Segment Open

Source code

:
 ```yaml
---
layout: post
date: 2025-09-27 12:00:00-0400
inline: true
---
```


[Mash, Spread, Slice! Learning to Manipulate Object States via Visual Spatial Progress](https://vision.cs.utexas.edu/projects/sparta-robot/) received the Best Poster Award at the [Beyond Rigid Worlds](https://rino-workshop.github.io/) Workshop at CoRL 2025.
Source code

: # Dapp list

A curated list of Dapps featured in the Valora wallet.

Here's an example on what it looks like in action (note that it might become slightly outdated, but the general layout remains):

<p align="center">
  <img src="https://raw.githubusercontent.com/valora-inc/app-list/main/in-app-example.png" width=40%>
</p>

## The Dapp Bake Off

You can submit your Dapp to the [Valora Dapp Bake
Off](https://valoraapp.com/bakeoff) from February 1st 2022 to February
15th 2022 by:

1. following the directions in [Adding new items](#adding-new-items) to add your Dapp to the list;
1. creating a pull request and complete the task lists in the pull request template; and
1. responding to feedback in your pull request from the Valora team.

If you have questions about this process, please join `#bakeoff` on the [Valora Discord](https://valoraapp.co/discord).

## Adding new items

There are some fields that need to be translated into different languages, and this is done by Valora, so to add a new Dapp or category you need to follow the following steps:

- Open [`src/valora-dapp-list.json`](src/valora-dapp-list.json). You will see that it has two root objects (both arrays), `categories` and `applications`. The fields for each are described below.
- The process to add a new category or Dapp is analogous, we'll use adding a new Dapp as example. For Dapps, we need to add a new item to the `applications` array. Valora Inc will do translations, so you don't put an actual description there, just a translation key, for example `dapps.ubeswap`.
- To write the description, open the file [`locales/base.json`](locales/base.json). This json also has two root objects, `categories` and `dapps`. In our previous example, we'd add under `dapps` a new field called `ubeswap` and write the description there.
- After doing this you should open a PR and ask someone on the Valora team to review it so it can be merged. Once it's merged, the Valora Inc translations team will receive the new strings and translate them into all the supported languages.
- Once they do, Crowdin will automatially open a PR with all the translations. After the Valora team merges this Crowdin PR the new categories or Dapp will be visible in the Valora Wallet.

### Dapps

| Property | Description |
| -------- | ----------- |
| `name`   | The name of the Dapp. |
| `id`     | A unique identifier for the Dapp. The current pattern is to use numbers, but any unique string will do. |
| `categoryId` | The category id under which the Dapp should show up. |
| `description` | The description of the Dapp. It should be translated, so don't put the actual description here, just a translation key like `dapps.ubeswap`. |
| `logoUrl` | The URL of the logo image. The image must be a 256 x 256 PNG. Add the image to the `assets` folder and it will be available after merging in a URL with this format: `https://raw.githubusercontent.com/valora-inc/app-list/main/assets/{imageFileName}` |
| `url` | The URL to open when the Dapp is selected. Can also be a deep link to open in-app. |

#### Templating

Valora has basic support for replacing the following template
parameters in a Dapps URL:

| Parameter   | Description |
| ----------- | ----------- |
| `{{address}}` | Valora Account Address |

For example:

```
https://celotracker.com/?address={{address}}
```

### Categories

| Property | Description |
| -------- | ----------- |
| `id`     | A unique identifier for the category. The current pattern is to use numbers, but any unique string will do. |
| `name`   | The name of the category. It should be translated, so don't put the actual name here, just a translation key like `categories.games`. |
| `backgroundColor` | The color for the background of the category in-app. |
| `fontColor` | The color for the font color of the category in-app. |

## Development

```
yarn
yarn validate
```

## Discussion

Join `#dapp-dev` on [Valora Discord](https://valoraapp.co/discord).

Segment Closed

All lines in the data above from the one with "1. creating a" through the one with "- The process" must be repeated exactly, and no others.

1. creating a pull request and complete the task lists in the pull request template; and
1. responding to feedback in your pull request from the Valora team.

If you have questions about this process, please join `#bakeoff` on the [Valora Discord](https://valoraapp.co/discord).

## Adding new items

There are some fields that need to be translated into different languages, and this is done by Valora, so to add a new Dapp or category you need to follow the following steps:

- Open [`src/valora-dapp-list.json`](src/valora-dapp-list.json). You will see that it has two root objects (both arrays), `categories` and `applications`. The fields for each are described below.
- The process to add a new category or Dapp is analogous, we'll use adding a new Dapp as example. For Dapps, we need to add a new item to the `applications` array. Valora Inc will do translations, so you don't put an actual description there, just a translation key, for example `dapps.ubeswap`.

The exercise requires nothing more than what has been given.